Painted $1 birdhouse treasures from Michael's Craft Store 
Storytelling is one of the most important life skills we can teach our children.  For critical and creative thinking skills to develop, we must provide opportunities for our children to process new ideas and connect the dots of language development.  That is why it is so important to read aloud to young children and engage them in language-rich communication experiences...such as storytelling.

The Fireflies' "Tell Me a Story" Box  
was created to help children become confident communicators.  You won't want to miss our next Chasing Fireflies Podcast when we discuss why oral language experiences are important and how you can use the Storytelling Box to encourage storytelling in your home.

Check out this post,
to learn more about Fireflies’storytelling.

"Birds of a Feather" Storytelling Prompts

Suggestions for this month’s Storytelling Box:
  • Small birdhouses or images of various birdhouses
    Michael's Craft Store has a variety of small wooden birdhouses for $1
  • Birds (images or miniature birds)
  • Small nest or materials needed to build a nest
    pine needles, straw, small pieces of fabric, etc.
  • Small twigs/branches to be used for trees
  • bottle caps for bird baths
  • seeds (leftover popcorn?) to feed the birds should they become hungry during the story
  • An object from one of the books enjoyed together (ie Hugo's Eiffel Tower!) 
Meet "Red Bird", "Sunflower", and "Colorful Bird"!
Check out Chasing Fireflies Podcasts to learn more.
It's time to bring your TMAS Box out of hiding and place it in a special place.   When your child sees it, they know that there are new surprises (storytelling prompts) in the storybox, and that it’s time for another storytelling adventure!   With great enthusiasm, open the box, slowly pulling out each of the bird-themed items (with awe in your voice).  The first few times, you may want to begin by modeling a story.  If you do, make it simple and short - you do NOT need to incorporate every item in the box in your story!

Encourage your child to tell a story and applaud the effort they put forth.  You may need to ask a few questions just to help the story along, but allow the story to be fully owned by the child.   Remember that the goal is to develop confidence and rich communication skills in your child.  You want them eagerly anticipating the next family storytelling adventure!  When you hear a gasp when they spy the TMAS Box, you know you've captured their imagination and created the beginnings of a wonderful family legacy tradition.

Chasing Fireflies Podcasts:  5 year old Davis rolled up the bird images as he told his story
and placed them in their homes.  Now why didn't I think of that?  

1.  Keep a recorder close by and record each TMAS experience.  You don’t want to miss a single family legacy storytelling gem. 

2.  After you have shared this month's Chasing Fireflies book selection, or your own favorite books about birds, engage your child in conversations about birds before asking them to create their own story.  Children must have a reference point; information on which to hang their ideas.

3.  Fill your family “Tell Me a Story” Box with items that reflect this month’s theme; Birds of a Feather.

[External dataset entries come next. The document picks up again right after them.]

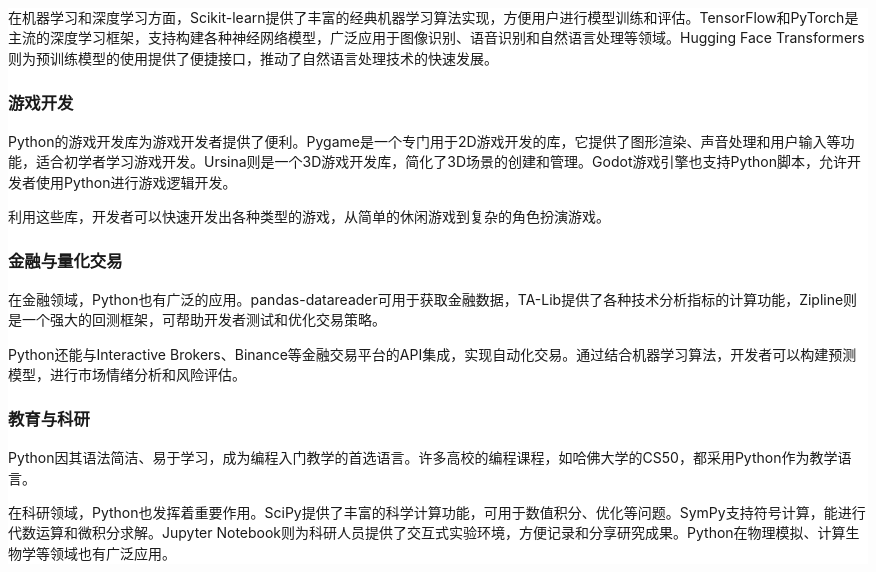 在机器学习和深度学习方面，Scikit-learn提供了丰富的经典机器学习算法实现，方便用户进行模型训练和评估。TensorFlow和PyTorch是主流的深度学习框架，支持构建各种神经网络模型，广泛应用于图像识别、语音识别和自然语言处理等领域。Hugging Face Transformers则为预训练模型的使用提供了便捷接口，推动了自然语言处理技术的快速发展。

### 游戏开发

Python的游戏开发库为游戏开发者提供了便利。Pygame是一个专门用于2D游戏开发的库，它提供了图形渲染、声音处理和用户输入等功能，适合初学者学习游戏开发。Ursina则是一个3D游戏开发库，简化了3D场景的创建和管理。Godot游戏引擎也支持Python脚本，允许开发者使用Python进行游戏逻辑开发。

利用这些库，开发者可以快速开发出各种类型的游戏，从简单的休闲游戏到复杂的角色扮演游戏。

### 金融与量化交易

在金融领域，Python也有广泛的应用。pandas-datareader可用于获取金融数据，TA-Lib提供了各种技术分析指标的计算功能，Zipline则是一个强大的回测框架，可帮助开发者测试和优化交易策略。

Python还能与Interactive Brokers、Binance等金融交易平台的API集成，实现自动化交易。通过结合机器学习算法，开发者可以构建预测模型，进行市场情绪分析和风险评估。

### 教育与科研

Python因其语法简洁、易于学习，成为编程入门教学的首选语言。许多高校的编程课程，如哈佛大学的CS50，都采用Python作为教学语言。

在科研领域，Python也发挥着重要作用。SciPy提供了丰富的科学计算功能，可用于数值积分、优化等问题。SymPy支持符号计算，能进行代数运算和微积分求解。Jupyter Notebook则为科研人员提供了交互式实验环境，方便记录和分享研究成果。Python在物理模拟、计算生物学等领域也有广泛应用。

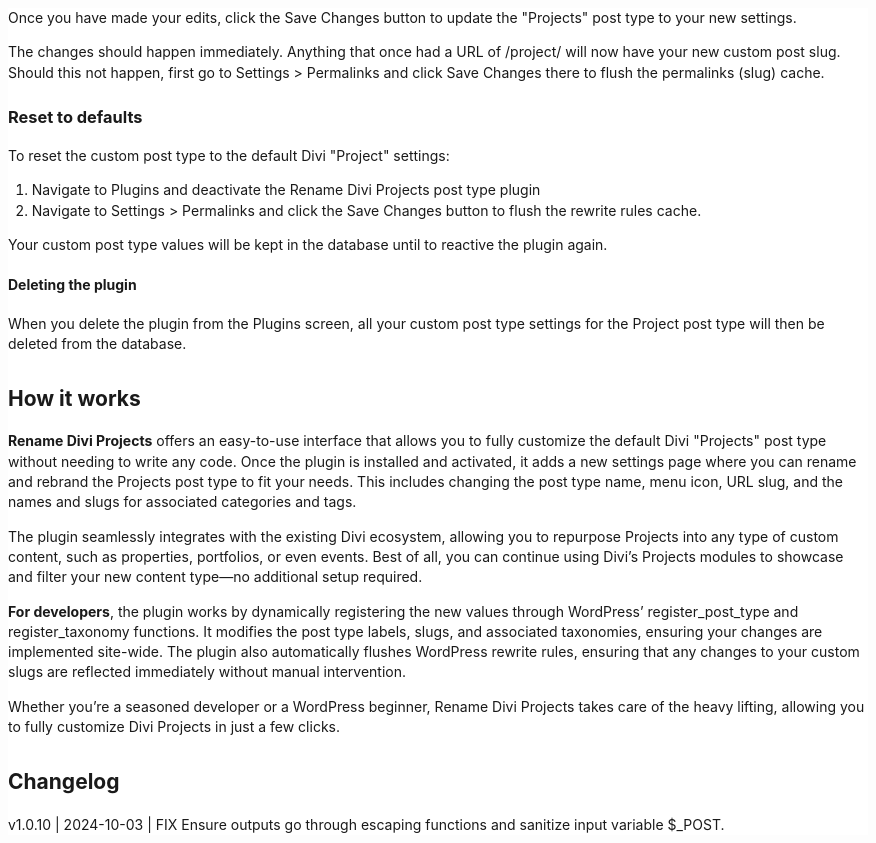 Once you have made your edits, click the Save Changes button to update the "Projects" post type to your new settings.

The changes should happen immediately. Anything that once had a URL of /project/ will now have your new custom post slug. Should this not happen, first go to Settings > Permalinks and click Save Changes there to flush the permalinks (slug) cache.



### Reset to defaults

To reset the custom post type to the default Divi "Project" settings:

1. Navigate to Plugins and deactivate the Rename Divi Projects post type plugin
2. Navigate to Settings > Permalinks and click the Save Changes button to flush the rewrite rules cache.

Your custom post type values will be kept in the database until to reactive the plugin again.

#### Deleting the plugin

When you delete the plugin from the Plugins screen, all your custom post type settings for the Project post type will then be deleted from the database.




## How it works

**Rename Divi Projects** offers an easy-to-use interface that allows you to fully customize the default Divi "Projects" post type without needing to write any code. Once the plugin is installed and activated, it adds a new settings page where you can rename and rebrand the Projects post type to fit your needs. This includes changing the post type name, menu icon, URL slug, and the names and slugs for associated categories and tags.

The plugin seamlessly integrates with the existing Divi ecosystem, allowing you to repurpose Projects into any type of custom content, such as properties, portfolios, or even events. Best of all, you can continue using Divi’s Projects modules to showcase and filter your new content type—no additional setup required.

**For developers**, the plugin works by dynamically registering the new values through WordPress’ register_post_type and register_taxonomy functions. It modifies the post type labels, slugs, and associated taxonomies, ensuring your changes are implemented site-wide. The plugin also automatically flushes WordPress rewrite rules, ensuring that any changes to your custom slugs are reflected immediately without manual intervention.

Whether you’re a seasoned developer or a WordPress beginner, Rename Divi Projects takes care of the heavy lifting, allowing you to fully customize Divi Projects in just a few clicks.


## Changelog

v1.0.10 | 2024-10-03 | FIX
Ensure outputs go through escaping functions and sanitize input variable $_POST.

See the suggestions listed above.

4.  Be sure to make your storytelling time an event.   Your voice and body language should express excitement and anticipation.  Both should convey that something magical is about to happen!

5.  Keep storytelling time short.  I really think there can be too much of a good thing.  Keep your child engaged by letting them tell just a few stories and leave them wanting more.  Put the box away until next time and make sure your young storyteller knows you cannot wait to hear what they come up with next time!  For 5 year olds, aim for a 10 - 20 minute experience and add 5 minutes for every year.  The bottom line? You know your child better than anyone else.  You will be able to read when they are becoming disinterested or frustrated.  Try to finish before the storytelling experience becomes a negative one.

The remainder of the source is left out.